### Record excerpts
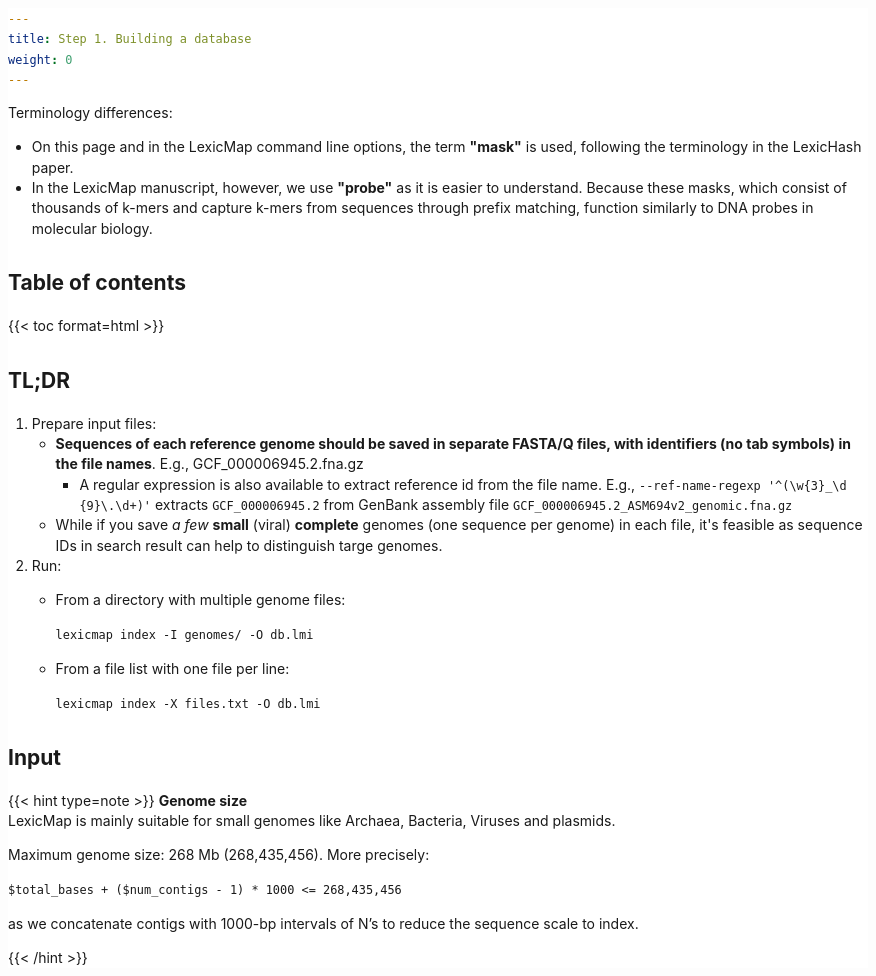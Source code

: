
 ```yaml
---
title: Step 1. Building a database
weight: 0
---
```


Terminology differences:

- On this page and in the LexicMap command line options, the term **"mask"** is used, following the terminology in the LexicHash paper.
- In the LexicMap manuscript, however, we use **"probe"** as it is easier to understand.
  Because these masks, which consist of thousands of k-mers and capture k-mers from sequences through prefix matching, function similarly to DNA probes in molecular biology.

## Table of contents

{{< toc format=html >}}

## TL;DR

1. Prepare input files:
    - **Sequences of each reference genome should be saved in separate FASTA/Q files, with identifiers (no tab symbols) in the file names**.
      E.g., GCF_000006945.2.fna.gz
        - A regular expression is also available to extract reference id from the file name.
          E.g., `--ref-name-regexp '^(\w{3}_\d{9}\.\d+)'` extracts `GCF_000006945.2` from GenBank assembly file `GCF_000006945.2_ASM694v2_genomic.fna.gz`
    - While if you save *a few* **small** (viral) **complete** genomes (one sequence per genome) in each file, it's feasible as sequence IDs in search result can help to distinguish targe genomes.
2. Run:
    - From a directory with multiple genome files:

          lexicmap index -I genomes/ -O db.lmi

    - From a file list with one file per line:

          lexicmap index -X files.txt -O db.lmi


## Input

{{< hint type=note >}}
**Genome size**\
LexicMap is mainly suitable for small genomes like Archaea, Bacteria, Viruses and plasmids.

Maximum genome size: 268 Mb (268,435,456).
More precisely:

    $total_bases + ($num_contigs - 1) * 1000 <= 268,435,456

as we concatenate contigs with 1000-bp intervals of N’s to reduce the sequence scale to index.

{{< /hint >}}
######
### Record excerpts
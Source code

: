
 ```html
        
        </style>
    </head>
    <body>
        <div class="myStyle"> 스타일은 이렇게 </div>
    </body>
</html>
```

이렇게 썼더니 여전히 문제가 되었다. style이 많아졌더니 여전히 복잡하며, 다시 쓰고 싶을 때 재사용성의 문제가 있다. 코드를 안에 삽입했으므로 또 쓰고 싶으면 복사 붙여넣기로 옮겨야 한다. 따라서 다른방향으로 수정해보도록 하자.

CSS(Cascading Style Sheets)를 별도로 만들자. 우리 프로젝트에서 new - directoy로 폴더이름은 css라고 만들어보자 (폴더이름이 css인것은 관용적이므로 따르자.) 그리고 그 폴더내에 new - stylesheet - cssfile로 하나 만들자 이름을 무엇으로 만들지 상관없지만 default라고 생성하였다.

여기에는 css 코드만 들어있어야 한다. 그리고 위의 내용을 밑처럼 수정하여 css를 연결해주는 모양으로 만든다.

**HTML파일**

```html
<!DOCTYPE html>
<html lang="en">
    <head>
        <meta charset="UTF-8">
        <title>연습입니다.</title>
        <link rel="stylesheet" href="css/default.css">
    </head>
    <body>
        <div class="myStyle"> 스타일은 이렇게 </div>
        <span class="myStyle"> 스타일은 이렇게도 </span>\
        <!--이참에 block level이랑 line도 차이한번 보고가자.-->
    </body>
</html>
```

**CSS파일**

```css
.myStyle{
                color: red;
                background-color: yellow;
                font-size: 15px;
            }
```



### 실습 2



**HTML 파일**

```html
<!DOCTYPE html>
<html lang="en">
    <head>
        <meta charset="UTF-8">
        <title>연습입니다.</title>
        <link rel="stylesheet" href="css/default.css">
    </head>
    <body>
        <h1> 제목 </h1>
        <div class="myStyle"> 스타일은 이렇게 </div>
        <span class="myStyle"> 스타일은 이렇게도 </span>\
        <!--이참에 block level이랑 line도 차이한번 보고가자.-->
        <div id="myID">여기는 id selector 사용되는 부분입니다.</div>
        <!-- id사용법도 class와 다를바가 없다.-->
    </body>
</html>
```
######
Exercise brief →
Within the data, how many lines hold "size"? Respond with only the number.

Task answer →
3